To continue the comparison, the Soldier's armor looks slightly bulkier in some respects to the Warrior's. The legs seems to be more armored, and clearly, the Soldier is carrying more equipment, which seems in keeping with the description of his specialty. There is a row of small pouches on his chest, pouches on the sides of his upper legs, and a wide pouch across his lower back. The Warrior has none of these.
Paintwork on the figure is excellent. The Spartan Soldier has very dark blue armor, but there are some silver highlights here and there, and the gold visor, very neatly painted, really stands out. The visors are an area where I used to see some rather sloppy work far too often, but that hasn't been the case at all with these Halo 4 figures.
The figure has been given a certain amount of "battle wear", a slight brushing of dark silver here and there to make it look as though the blue paint on the armor has worn away a bit. Usually, I dislike this practice, but I will admit, first of all, that it's not inappropriate for the Halo concept, and secondly, that McFarlane Toys does it better than anybody else. They ought to -- they started it. I rather wish they hadn't, but it doesn't turn up as much as it used to. And it's not so extensive on the Spartan Soldier as to be really annoying, and I'll confess that it makes his armor look more like metal armor.

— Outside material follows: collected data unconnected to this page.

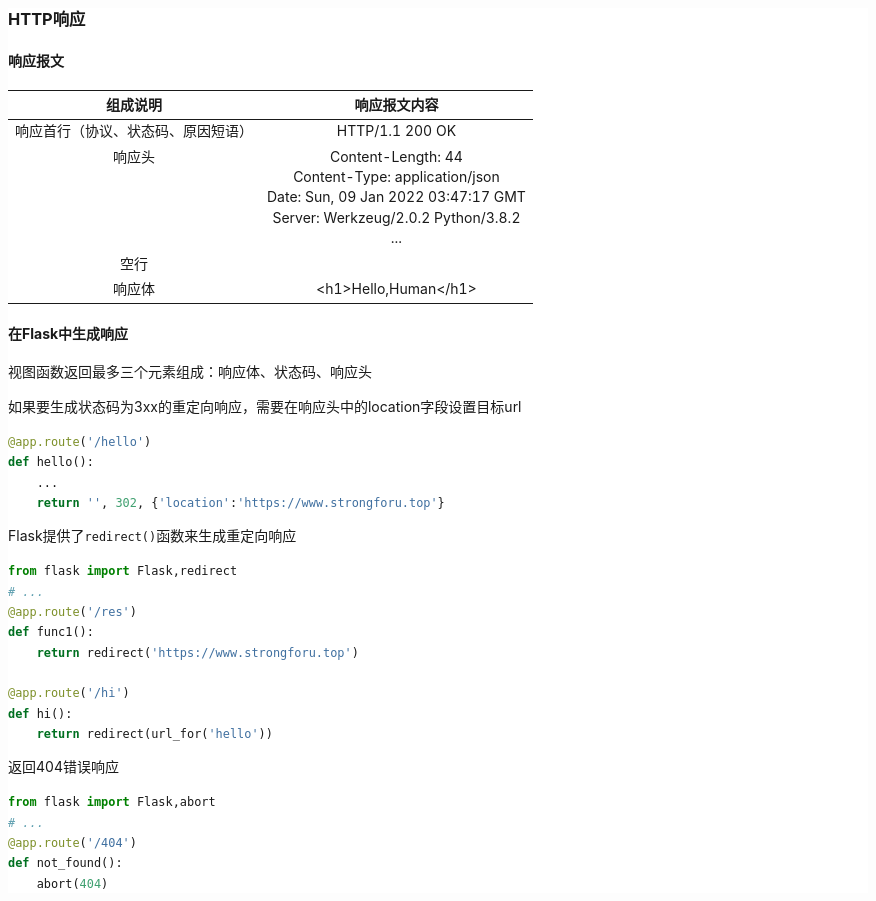 

### **HTTP响应**

#### **响应报文**

|              组成说明              |                         响应报文内容                         |
| :--------------------------------: | :----------------------------------------------------------: |
| 响应首行（协议、状态码、原因短语） |                       HTTP/1.1 200 OK                        |
|               响应头               | Content-Length: 44 <br />Content-Type: application/json <br />Date: Sun, 09 Jan 2022 03:47:17 GMT <br />Server: Werkzeug/2.0.2 Python/3.8.2<br />... |
|                空行                |                                                              |
|               响应体               |                    \<h1>Hello,Human\</h1>                    |



#### **在Flask中生成响应**

视图函数返回最多三个元素组成：响应体、状态码、响应头

如果要生成状态码为3xx的重定向响应，需要在响应头中的location字段设置目标url

```python
@app.route('/hello')
def hello():
    ...
    return '', 302, {'location':'https://www.strongforu.top'}
```



Flask提供了`redirect()`函数来生成重定向响应

```python
from flask import Flask,redirect
# ...
@app.route('/res')
def func1():
    return redirect('https://www.strongforu.top')

@app.route('/hi')
def hi():
    return redirect(url_for('hello'))
```



返回404错误响应

```python
from flask import Flask,abort
# ...
@app.route('/404')
def not_found():
    abort(404)
```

The Spartan Soldier comes with a rifle, and it's a fine accessory, very nicely detailed and painted. One thing I have noticed "missing" from recent Halo figures. They all used to come with a tiny little spherical grenade. Honestly, it's no great loss as far as I'm concerned. It was a nice accessory, but it was so small it was the sort of thing that you knew could be easily lost. I've got a Ziploc bag of the things around here someplace, which was the only way I could think of to keep them together and not have them getting embedded in the carpet or rolling under large appliances.
So, what's my final word? Well, based on that list of Spartan types, and the visible evidence that the Spartan Soldier and Spartan Warrior are two entirely different figures, I'd say that McFarlane Toys has its work cut out for them. I look forward to seeing what's next on the roster, and I think it's a good thing that Halo 4 is the beginning of a trilogy of games. They're going to need it if the action figures are going to fulfill the potential from the games.
The Spartan Soldier is a very nice action figure, very well made, and I appreciate the design modifications. One minor leg incident does not a major problem make, and on the whole, it's an improvement. The sculpted detail of the figure is really outstanding and amazingly intricate, right down to the tiniest details that will give you eyestrain and a headache if you study and think about it too much. Paintwork is superb, and the end result is a truly spectacular action figure and a worthy addition to McFarlane Toys' growing series of armored fighters from the Halo video games.
If you're any sort of Halo fan -- and I certainly am, even if I'm terrible at video games -- then you'll definitely want to bring the Spartan Soldier into your collection. You'll be glad you did.
The SPARTAN SOLDIER from HALO 4 definitely has my highest recommendation!